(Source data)
⟨
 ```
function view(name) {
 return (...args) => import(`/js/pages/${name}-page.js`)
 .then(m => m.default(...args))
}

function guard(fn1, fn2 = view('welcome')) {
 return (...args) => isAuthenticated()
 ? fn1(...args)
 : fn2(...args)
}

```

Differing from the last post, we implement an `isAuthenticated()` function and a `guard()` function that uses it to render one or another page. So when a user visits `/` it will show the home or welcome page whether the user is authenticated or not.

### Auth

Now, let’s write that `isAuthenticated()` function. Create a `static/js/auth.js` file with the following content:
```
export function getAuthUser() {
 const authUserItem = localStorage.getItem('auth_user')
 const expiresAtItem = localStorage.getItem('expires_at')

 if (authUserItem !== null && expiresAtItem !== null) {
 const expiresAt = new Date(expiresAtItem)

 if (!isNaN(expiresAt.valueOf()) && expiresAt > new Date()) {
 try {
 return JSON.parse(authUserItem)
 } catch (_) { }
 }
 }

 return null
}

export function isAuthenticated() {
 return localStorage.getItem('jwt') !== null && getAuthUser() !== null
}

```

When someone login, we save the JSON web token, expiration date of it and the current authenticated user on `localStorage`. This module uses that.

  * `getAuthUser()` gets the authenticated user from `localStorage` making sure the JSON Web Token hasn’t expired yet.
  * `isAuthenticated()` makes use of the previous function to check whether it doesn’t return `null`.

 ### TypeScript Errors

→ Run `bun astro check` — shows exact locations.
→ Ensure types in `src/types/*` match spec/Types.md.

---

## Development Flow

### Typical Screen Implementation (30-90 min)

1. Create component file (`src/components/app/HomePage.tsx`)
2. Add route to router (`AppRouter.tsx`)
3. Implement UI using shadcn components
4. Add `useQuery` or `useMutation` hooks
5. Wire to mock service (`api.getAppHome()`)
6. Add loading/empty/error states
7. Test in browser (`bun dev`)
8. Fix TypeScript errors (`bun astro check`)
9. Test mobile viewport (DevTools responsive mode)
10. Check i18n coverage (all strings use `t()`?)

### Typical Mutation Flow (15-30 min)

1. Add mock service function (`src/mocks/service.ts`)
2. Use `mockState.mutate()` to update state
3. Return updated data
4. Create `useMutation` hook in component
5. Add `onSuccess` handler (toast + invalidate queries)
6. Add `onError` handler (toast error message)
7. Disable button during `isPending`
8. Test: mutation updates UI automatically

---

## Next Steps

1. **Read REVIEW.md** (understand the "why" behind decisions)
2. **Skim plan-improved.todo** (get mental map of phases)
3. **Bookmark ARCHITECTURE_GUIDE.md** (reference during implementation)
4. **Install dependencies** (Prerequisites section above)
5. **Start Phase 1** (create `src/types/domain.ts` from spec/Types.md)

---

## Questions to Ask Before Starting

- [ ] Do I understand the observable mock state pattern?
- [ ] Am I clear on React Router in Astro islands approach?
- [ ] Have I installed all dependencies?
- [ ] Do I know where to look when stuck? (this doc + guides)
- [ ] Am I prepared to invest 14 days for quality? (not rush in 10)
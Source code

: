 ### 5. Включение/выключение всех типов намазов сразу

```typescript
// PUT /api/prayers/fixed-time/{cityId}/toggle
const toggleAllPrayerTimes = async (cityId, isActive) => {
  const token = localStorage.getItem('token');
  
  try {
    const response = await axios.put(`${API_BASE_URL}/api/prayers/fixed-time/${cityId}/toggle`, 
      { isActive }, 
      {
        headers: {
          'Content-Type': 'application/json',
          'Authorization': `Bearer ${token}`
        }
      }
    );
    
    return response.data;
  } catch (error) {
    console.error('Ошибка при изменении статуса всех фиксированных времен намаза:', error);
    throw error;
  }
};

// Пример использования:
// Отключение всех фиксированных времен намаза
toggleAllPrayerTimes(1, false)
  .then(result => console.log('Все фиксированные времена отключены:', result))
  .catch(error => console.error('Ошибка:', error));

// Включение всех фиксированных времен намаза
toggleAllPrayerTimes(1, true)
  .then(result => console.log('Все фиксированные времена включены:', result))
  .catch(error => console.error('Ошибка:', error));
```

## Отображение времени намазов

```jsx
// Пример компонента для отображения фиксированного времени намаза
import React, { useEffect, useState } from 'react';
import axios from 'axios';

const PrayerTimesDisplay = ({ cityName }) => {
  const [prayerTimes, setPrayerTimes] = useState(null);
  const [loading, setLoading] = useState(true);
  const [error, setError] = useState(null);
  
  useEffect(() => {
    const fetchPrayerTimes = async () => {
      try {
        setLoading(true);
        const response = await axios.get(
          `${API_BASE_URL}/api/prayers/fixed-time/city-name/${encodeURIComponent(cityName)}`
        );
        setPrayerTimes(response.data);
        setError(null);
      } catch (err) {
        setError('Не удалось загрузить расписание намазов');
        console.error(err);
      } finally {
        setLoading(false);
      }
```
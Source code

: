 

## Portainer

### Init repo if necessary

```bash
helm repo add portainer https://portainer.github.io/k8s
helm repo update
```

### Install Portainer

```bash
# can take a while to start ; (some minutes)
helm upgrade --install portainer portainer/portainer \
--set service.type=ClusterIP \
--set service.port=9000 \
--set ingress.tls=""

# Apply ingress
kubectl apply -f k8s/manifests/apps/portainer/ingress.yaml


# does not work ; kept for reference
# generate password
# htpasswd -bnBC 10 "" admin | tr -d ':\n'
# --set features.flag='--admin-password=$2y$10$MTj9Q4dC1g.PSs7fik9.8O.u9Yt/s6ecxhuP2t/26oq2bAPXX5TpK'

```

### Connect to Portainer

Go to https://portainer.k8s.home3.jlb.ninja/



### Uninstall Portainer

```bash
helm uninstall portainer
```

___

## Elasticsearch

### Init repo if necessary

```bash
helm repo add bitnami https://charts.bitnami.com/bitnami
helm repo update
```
⟩
Scan the records above, then copy out each line that mentions "getItem".

Task solution:
 const authUserItem = localStorage.getItem('auth_user')
 const expiresAtItem = localStorage.getItem('expires_at')
 return localStorage.getItem('jwt') !== null && getAuthUser() !== null
  const token = localStorage.getItem('token');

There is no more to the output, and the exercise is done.